◆ RECORDED DATA
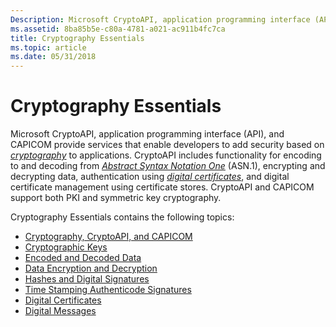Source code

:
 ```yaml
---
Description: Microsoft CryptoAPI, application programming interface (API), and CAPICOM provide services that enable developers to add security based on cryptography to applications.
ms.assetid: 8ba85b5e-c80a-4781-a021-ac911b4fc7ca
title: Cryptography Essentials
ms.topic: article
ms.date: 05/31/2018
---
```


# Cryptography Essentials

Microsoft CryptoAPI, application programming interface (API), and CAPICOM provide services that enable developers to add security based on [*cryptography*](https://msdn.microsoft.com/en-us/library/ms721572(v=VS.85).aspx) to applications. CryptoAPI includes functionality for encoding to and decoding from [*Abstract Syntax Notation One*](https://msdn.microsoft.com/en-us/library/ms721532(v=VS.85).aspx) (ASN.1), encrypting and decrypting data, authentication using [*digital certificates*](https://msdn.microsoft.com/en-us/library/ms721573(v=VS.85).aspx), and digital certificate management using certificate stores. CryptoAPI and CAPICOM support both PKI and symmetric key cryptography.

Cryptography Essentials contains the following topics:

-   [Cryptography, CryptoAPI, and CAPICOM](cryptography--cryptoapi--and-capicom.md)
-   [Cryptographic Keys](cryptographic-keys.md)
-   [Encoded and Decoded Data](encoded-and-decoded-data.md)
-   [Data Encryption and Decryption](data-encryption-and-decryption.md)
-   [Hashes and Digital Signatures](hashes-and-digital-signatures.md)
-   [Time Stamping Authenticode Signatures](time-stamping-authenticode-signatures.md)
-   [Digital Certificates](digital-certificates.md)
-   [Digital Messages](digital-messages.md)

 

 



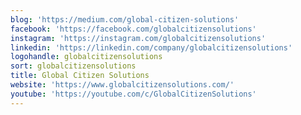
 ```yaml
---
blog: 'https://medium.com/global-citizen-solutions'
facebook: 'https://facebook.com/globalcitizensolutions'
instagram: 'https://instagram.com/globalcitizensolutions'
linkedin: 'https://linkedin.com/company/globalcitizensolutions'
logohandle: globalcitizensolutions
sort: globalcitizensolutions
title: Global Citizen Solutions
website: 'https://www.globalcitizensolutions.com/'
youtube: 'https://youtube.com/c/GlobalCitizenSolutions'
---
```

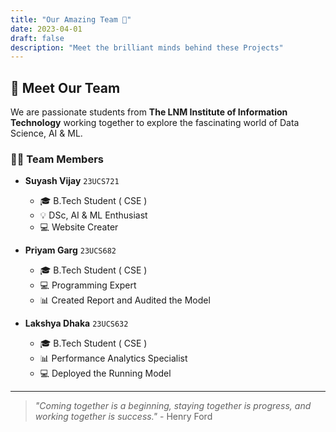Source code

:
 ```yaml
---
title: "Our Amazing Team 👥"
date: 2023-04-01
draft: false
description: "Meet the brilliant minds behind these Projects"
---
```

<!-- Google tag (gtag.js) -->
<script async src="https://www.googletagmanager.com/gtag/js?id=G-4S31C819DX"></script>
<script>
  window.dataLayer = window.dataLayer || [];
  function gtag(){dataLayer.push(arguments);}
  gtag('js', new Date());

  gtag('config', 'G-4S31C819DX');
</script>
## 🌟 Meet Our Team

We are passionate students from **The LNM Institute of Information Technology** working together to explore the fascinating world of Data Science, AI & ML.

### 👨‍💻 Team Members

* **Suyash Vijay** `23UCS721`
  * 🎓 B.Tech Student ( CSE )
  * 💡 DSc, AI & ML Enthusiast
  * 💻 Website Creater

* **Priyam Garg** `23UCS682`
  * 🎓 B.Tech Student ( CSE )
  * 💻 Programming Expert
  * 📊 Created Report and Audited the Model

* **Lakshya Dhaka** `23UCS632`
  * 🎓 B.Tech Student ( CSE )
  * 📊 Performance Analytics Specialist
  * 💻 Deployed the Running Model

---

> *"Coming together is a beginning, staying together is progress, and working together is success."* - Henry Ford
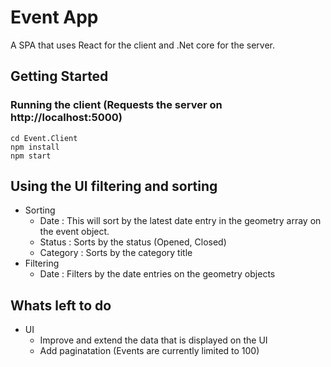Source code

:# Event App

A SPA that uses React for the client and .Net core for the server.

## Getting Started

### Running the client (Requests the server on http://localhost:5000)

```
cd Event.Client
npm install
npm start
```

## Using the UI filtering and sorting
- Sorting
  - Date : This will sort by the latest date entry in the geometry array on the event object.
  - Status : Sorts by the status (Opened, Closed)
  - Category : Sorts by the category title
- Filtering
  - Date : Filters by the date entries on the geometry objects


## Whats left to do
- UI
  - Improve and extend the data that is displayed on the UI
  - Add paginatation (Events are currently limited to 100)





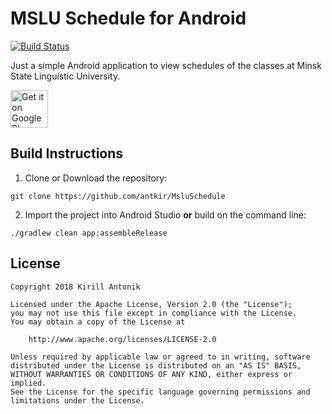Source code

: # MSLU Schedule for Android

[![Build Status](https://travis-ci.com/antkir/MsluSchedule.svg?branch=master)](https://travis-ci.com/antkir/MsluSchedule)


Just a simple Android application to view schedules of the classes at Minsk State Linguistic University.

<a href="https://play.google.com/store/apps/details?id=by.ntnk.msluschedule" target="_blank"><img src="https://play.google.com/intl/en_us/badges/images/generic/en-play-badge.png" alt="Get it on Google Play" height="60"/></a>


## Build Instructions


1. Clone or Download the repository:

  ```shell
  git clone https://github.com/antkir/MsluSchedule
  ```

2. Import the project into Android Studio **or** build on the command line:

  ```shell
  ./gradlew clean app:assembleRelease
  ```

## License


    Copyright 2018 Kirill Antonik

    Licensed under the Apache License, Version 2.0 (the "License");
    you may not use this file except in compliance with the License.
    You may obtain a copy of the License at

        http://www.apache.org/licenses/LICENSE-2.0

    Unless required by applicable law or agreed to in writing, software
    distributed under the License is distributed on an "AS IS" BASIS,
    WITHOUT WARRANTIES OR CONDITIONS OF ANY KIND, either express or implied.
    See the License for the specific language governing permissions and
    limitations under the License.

◆ ASSIGNMENT
Output all the material verbatim, skipping every image.

◆ SOLVED EXERCISE
Source code

:
 ```yaml
---
Description: Microsoft CryptoAPI, application programming interface (API), and CAPICOM provide services that enable developers to add security based on cryptography to applications.
ms.assetid: 8ba85b5e-c80a-4781-a021-ac911b4fc7ca
title: Cryptography Essentials
ms.topic: article
ms.date: 05/31/2018
---
```


# Cryptography Essentials

Microsoft CryptoAPI, application programming interface (API), and CAPICOM provide services that enable developers to add security based on [*cryptography*](https://msdn.microsoft.com/en-us/library/ms721572(v=VS.85).aspx) to applications. CryptoAPI includes functionality for encoding to and decoding from [*Abstract Syntax Notation One*](https://msdn.microsoft.com/en-us/library/ms721532(v=VS.85).aspx) (ASN.1), encrypting and decrypting data, authentication using [*digital certificates*](https://msdn.microsoft.com/en-us/library/ms721573(v=VS.85).aspx), and digital certificate management using certificate stores. CryptoAPI and CAPICOM support both PKI and symmetric key cryptography.

Cryptography Essentials contains the following topics:

-   [Cryptography, CryptoAPI, and CAPICOM](cryptography--cryptoapi--and-capicom.md)
-   [Cryptographic Keys](cryptographic-keys.md)
-   [Encoded and Decoded Data](encoded-and-decoded-data.md)
-   [Data Encryption and Decryption](data-encryption-and-decryption.md)
-   [Hashes and Digital Signatures](hashes-and-digital-signatures.md)
-   [Time Stamping Authenticode Signatures](time-stamping-authenticode-signatures.md)
-   [Digital Certificates](digital-certificates.md)
-   [Digital Messages](digital-messages.md)

 

 



 ```yaml
---
blog: 'https://medium.com/global-citizen-solutions'
facebook: 'https://facebook.com/globalcitizensolutions'
instagram: 'https://instagram.com/globalcitizensolutions'
linkedin: 'https://linkedin.com/company/globalcitizensolutions'
logohandle: globalcitizensolutions
sort: globalcitizensolutions
title: Global Citizen Solutions
website: 'https://www.globalcitizensolutions.com/'
youtube: 'https://youtube.com/c/GlobalCitizenSolutions'
---
```

Source code

:
 ```yaml
---
title: "Our Amazing Team 👥"
date: 2023-04-01
draft: false
description: "Meet the brilliant minds behind these Projects"
---
```

<!-- Google tag (gtag.js) -->
<script async src="https://www.googletagmanager.com/gtag/js?id=G-4S31C819DX"></script>
<script>
  window.dataLayer = window.dataLayer || [];
  function gtag(){dataLayer.push(arguments);}
  gtag('js', new Date());

  gtag('config', 'G-4S31C819DX');
</script>
## 🌟 Meet Our Team

We are passionate students from **The LNM Institute of Information Technology** working together to explore the fascinating world of Data Science, AI & ML.

### 👨‍💻 Team Members

* **Suyash Vijay** `23UCS721`
  * 🎓 B.Tech Student ( CSE )
  * 💡 DSc, AI & ML Enthusiast
  * 💻 Website Creater

* **Priyam Garg** `23UCS682`
  * 🎓 B.Tech Student ( CSE )
  * 💻 Programming Expert
  * 📊 Created Report and Audited the Model

* **Lakshya Dhaka** `23UCS632`
  * 🎓 B.Tech Student ( CSE )
  * 📊 Performance Analytics Specialist
  * 💻 Deployed the Running Model

---

> *"Coming together is a beginning, staying together is progress, and working together is success."* - Henry Ford
Source code

:# Event App

A SPA that uses React for the client and .Net core for the server.

## Getting Started

### Running the client (Requests the server on http://localhost:5000)

```
cd Event.Client
npm install
npm start
```

## Using the UI filtering and sorting
- Sorting
  - Date : This will sort by the latest date entry in the geometry array on the event object.
  - Status : Sorts by the status (Opened, Closed)
  - Category : Sorts by the category title
- Filtering
  - Date : Filters by the date entries on the geometry objects


## Whats left to do
- UI
  - Improve and extend the data that is displayed on the UI
  - Add paginatation (Events are currently limited to 100)





Source code

: # MSLU Schedule for Android

[![Build Status](https://travis-ci.com/antkir/MsluSchedule.svg?branch=master)](https://travis-ci.com/antkir/MsluSchedule)


Just a simple Android application to view schedules of the classes at Minsk State Linguistic University.

<a href="https://play.google.com/store/apps/details?id=by.ntnk.msluschedule" target="_blank"><img src="https://play.google.com/intl/en_us/badges/images/generic/en-play-badge.png" alt="Get it on Google Play" height="60"/></a>


## Build Instructions


1. Clone or Download the repository:

  ```shell
  git clone https://github.com/antkir/MsluSchedule
  ```

2. Import the project into Android Studio **or** build on the command line:

  ```shell
  ./gradlew clean app:assembleRelease
  ```

## License


    Copyright 2018 Kirill Antonik

    Licensed under the Apache License, Version 2.0 (the "License");
    you may not use this file except in compliance with the License.
    You may obtain a copy of the License at

        http://www.apache.org/licenses/LICENSE-2.0

    Unless required by applicable law or agreed to in writing, software
    distributed under the License is distributed on an "AS IS" BASIS,
    WITHOUT WARRANTIES OR CONDITIONS OF ANY KIND, either express or implied.
    See the License for the specific language governing permissions and
    limitations under the License.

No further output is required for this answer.